## Exercise description
The entries below are to be written out exactly, with no images included.

## Document images with source code
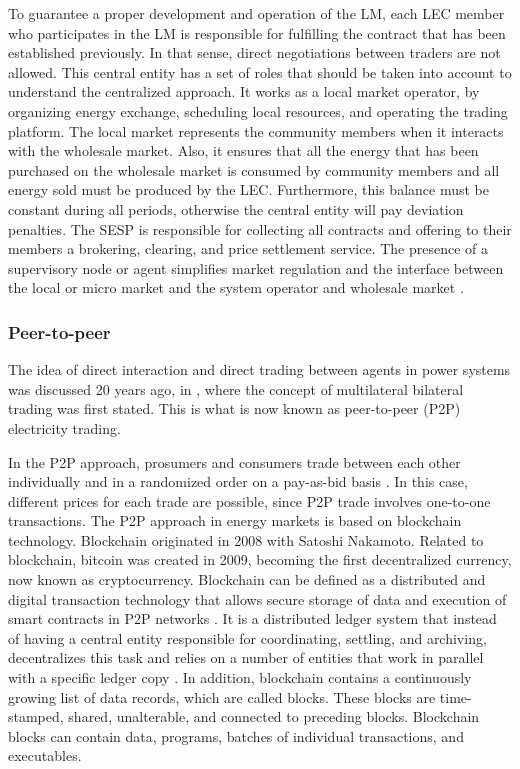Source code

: To guarantee a proper development and operation of the LM, each LEC member who participates in the LM is responsible for fulfilling the contract that has been established previously. In that sense, direct negotiations between traders are not allowed. This central entity has a set of roles that should be taken into account to understand the centralized approach. It works as a local market operator, by organizing energy exchange, scheduling local resources, and operating the trading platform. The local market represents the community members when it interacts with the wholesale market. Also, it ensures that all the energy that has been purchased on the wholesale market is consumed by community members and all energy sold must be produced by the LEC. Furthermore, this balance must be constant during all periods, otherwise the central entity will pay deviation penalties. The SESP is responsible for collecting all contracts and offering to their members a brokering, clearing, and price settlement service. The presence of a supervisory node or agent simplifies market regulation and the interface between the local or micro market and the system operator and wholesale market \cite{moret2018energy}.

\subsubsection{Peer-to-peer}
The idea of direct interaction and direct trading between agents in power systems was discussed 20 years ago, in \cite{wu1999coordinated}, where the concept of multilateral bilateral trading was first stated. This is what is now known as peer-to-peer (P2P) electricity trading.

In the P2P approach, prosumers and consumers trade between each other individually and in a randomized order on a pay-as-bid basis \cite{mengelkamp2018blockchain}. In this case, different prices for each trade are possible, since P2P trade involves one-to-one transactions. The P2P approach in energy markets is based on blockchain technology. Blockchain originated in 2008 with Satoshi Nakamoto. Related to blockchain, bitcoin was created in 2009, becoming the first decentralized currency, now known as cryptocurrency. Blockchain can be defined as a distributed and digital transaction technology that allows secure storage of data and execution of smart contracts in P2P networks \cite{swan2015blockchain}. It is a distributed ledger system that instead of having a central entity responsible for coordinating, settling, and archiving, decentralizes this task and relies on a number of entities that work in parallel with a specific ledger copy \cite{Pinson2017}.
In addition, blockchain contains a continuously growing list of data records, which are called blocks. These blocks are time-stamped, shared, unalterable, and connected to preceding blocks. Blockchain blocks can contain data, programs, batches of individual transactions, and executables.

## Written response
Source code

: To guarantee a proper development and operation of the LM, each LEC member who participates in the LM is responsible for fulfilling the contract that has been established previously. In that sense, direct negotiations between traders are not allowed. This central entity has a set of roles that should be taken into account to understand the centralized approach. It works as a local market operator, by organizing energy exchange, scheduling local resources, and operating the trading platform. The local market represents the community members when it interacts with the wholesale market. Also, it ensures that all the energy that has been purchased on the wholesale market is consumed by community members and all energy sold must be produced by the LEC. Furthermore, this balance must be constant during all periods, otherwise the central entity will pay deviation penalties. The SESP is responsible for collecting all contracts and offering to their members a brokering, clearing, and price settlement service. The presence of a supervisory node or agent simplifies market regulation and the interface between the local or micro market and the system operator and wholesale market \cite{moret2018energy}.

\subsubsection{Peer-to-peer}
The idea of direct interaction and direct trading between agents in power systems was discussed 20 years ago, in \cite{wu1999coordinated}, where the concept of multilateral bilateral trading was first stated. This is what is now known as peer-to-peer (P2P) electricity trading.

In the P2P approach, prosumers and consumers trade between each other individually and in a randomized order on a pay-as-bid basis \cite{mengelkamp2018blockchain}. In this case, different prices for each trade are possible, since P2P trade involves one-to-one transactions. The P2P approach in energy markets is based on blockchain technology. Blockchain originated in 2008 with Satoshi Nakamoto. Related to blockchain, bitcoin was created in 2009, becoming the first decentralized currency, now known as cryptocurrency. Blockchain can be defined as a distributed and digital transaction technology that allows secure storage of data and execution of smart contracts in P2P networks \cite{swan2015blockchain}. It is a distributed ledger system that instead of having a central entity responsible for coordinating, settling, and archiving, decentralizes this task and relies on a number of entities that work in parallel with a specific ledger copy \cite{Pinson2017}.
In addition, blockchain contains a continuously growing list of data records, which are called blocks. These blocks are time-stamped, shared, unalterable, and connected to preceding blocks. Blockchain blocks can contain data, programs, batches of individual transactions, and executables.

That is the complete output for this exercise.